> **Problem to solve**
For this exercise, retype all the data exactly and exclude every image.
Start of Supplied information
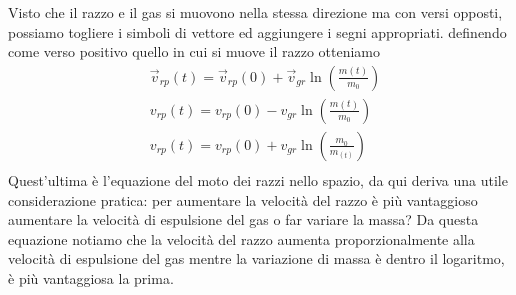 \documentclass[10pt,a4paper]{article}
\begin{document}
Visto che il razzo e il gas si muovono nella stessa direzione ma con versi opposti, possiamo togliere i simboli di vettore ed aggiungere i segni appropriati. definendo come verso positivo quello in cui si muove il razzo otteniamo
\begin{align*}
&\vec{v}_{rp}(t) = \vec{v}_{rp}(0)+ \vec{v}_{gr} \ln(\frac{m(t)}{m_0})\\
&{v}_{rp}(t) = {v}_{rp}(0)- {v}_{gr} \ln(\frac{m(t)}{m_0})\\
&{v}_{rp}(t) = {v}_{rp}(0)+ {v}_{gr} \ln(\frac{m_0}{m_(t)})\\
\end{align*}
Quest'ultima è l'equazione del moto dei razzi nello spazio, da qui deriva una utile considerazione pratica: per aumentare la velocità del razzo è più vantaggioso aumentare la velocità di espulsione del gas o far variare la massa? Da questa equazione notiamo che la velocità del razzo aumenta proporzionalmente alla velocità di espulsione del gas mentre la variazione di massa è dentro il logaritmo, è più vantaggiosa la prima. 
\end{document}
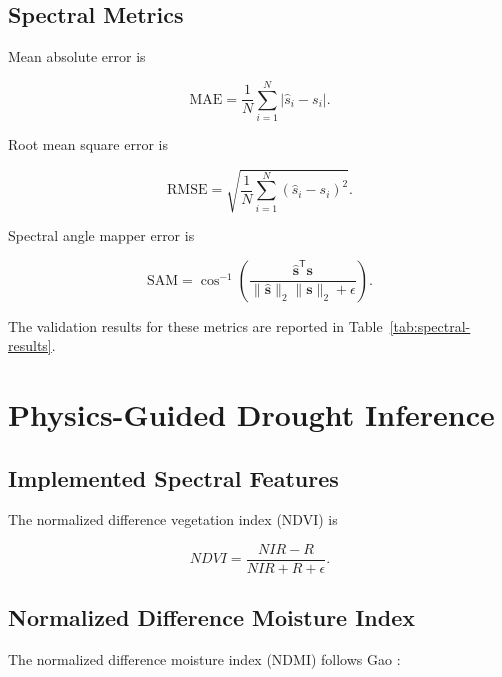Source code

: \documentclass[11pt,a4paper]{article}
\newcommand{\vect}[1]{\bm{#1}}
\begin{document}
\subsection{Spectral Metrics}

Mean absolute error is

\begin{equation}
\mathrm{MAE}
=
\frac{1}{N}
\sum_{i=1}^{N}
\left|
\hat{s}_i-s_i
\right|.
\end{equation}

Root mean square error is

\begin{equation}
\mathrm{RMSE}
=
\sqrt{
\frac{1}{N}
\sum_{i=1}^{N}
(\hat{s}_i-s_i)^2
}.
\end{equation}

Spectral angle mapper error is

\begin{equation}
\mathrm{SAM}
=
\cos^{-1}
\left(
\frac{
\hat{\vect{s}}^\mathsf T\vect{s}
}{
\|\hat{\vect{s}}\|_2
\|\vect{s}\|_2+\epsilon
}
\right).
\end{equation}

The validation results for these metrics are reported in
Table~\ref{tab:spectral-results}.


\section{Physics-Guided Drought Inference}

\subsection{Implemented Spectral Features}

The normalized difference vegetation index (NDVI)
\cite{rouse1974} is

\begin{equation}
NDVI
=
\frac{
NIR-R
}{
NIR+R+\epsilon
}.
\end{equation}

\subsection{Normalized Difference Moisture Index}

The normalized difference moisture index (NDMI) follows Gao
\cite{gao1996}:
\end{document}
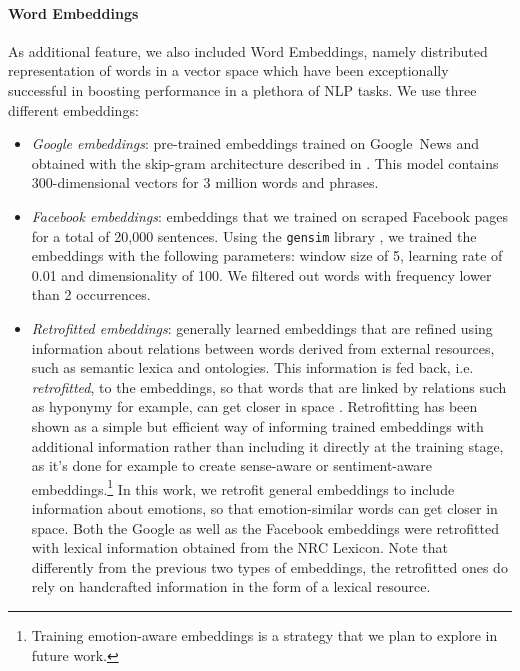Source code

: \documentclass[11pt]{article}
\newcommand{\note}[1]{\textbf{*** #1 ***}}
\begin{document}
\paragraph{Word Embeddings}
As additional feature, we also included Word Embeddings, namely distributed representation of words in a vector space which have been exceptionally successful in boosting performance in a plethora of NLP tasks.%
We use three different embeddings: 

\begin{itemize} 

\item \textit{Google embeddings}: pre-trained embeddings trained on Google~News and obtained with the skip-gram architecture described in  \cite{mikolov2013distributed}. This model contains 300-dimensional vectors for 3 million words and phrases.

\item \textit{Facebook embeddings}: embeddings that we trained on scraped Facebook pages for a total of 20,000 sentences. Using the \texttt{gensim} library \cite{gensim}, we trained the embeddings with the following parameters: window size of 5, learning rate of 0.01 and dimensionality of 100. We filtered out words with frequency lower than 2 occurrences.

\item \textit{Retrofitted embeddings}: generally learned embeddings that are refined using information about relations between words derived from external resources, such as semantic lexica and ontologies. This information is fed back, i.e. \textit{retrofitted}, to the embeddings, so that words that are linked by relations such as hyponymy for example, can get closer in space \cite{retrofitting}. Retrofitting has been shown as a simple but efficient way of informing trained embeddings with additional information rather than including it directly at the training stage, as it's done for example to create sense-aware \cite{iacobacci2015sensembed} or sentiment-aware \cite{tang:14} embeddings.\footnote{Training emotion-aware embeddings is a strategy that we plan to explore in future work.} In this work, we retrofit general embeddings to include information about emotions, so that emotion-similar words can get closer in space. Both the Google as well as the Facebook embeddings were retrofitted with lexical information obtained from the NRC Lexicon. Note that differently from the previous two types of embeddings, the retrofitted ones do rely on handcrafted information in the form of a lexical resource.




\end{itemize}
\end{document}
End of Supplied information
> **Final answer**
 \documentclass[10pt,a4paper]{article}
\begin{document}
Visto che il razzo e il gas si muovono nella stessa direzione ma con versi opposti, possiamo togliere i simboli di vettore ed aggiungere i segni appropriati. definendo come verso positivo quello in cui si muove il razzo otteniamo
\begin{align*}
&\vec{v}_{rp}(t) = \vec{v}_{rp}(0)+ \vec{v}_{gr} \ln(\frac{m(t)}{m_0})\\
&{v}_{rp}(t) = {v}_{rp}(0)- {v}_{gr} \ln(\frac{m(t)}{m_0})\\
&{v}_{rp}(t) = {v}_{rp}(0)+ {v}_{gr} \ln(\frac{m_0}{m_(t)})\\
\end{align*}
Quest'ultima è l'equazione del moto dei razzi nello spazio, da qui deriva una utile considerazione pratica: per aumentare la velocità del razzo è più vantaggioso aumentare la velocità di espulsione del gas o far variare la massa? Da questa equazione notiamo che la velocità del razzo aumenta proporzionalmente alla velocità di espulsione del gas mentre la variazione di massa è dentro il logaritmo, è più vantaggiosa la prima. 
\end{document}
Source code

: \documentclass[11pt,a4paper]{article}
\newcommand{\vect}[1]{\bm{#1}}
\begin{document}
\subsection{Spectral Metrics}

Mean absolute error is

\begin{equation}
\mathrm{MAE}
=
\frac{1}{N}
\sum_{i=1}^{N}
\left|
\hat{s}_i-s_i
\right|.
\end{equation}

Root mean square error is

\begin{equation}
\mathrm{RMSE}
=
\sqrt{
\frac{1}{N}
\sum_{i=1}^{N}
(\hat{s}_i-s_i)^2
}.
\end{equation}

Spectral angle mapper error is

\begin{equation}
\mathrm{SAM}
=
\cos^{-1}
\left(
\frac{
\hat{\vect{s}}^\mathsf T\vect{s}
}{
\|\hat{\vect{s}}\|_2
\|\vect{s}\|_2+\epsilon
}
\right).
\end{equation}

The validation results for these metrics are reported in
Table~\ref{tab:spectral-results}.


\section{Physics-Guided Drought Inference}

\subsection{Implemented Spectral Features}

The normalized difference vegetation index (NDVI)
\cite{rouse1974} is

\begin{equation}
NDVI
=
\frac{
NIR-R
}{
NIR+R+\epsilon
}.
\end{equation}

\subsection{Normalized Difference Moisture Index}

The normalized difference moisture index (NDMI) follows Gao
\cite{gao1996}:
\end{document}
Source code

: \documentclass[11pt]{article}
\newcommand{\note}[1]{\textbf{*** #1 ***}}
\begin{document}
\paragraph{Word Embeddings}
As additional feature, we also included Word Embeddings, namely distributed representation of words in a vector space which have been exceptionally successful in boosting performance in a plethora of NLP tasks.%
We use three different embeddings: 

\begin{itemize} 

\item \textit{Google embeddings}: pre-trained embeddings trained on Google~News and obtained with the skip-gram architecture described in  \cite{mikolov2013distributed}. This model contains 300-dimensional vectors for 3 million words and phrases.

\item \textit{Facebook embeddings}: embeddings that we trained on scraped Facebook pages for a total of 20,000 sentences. Using the \texttt{gensim} library \cite{gensim}, we trained the embeddings with the following parameters: window size of 5, learning rate of 0.01 and dimensionality of 100. We filtered out words with frequency lower than 2 occurrences.

\item \textit{Retrofitted embeddings}: generally learned embeddings that are refined using information about relations between words derived from external resources, such as semantic lexica and ontologies. This information is fed back, i.e. \textit{retrofitted}, to the embeddings, so that words that are linked by relations such as hyponymy for example, can get closer in space \cite{retrofitting}. Retrofitting has been shown as a simple but efficient way of informing trained embeddings with additional information rather than including it directly at the training stage, as it's done for example to create sense-aware \cite{iacobacci2015sensembed} or sentiment-aware \cite{tang:14} embeddings.\footnote{Training emotion-aware embeddings is a strategy that we plan to explore in future work.} In this work, we retrofit general embeddings to include information about emotions, so that emotion-similar words can get closer in space. Both the Google as well as the Facebook embeddings were retrofitted with lexical information obtained from the NRC Lexicon. Note that differently from the previous two types of embeddings, the retrofitted ones do rely on handcrafted information in the form of a lexical resource.




\end{itemize}
\end{document}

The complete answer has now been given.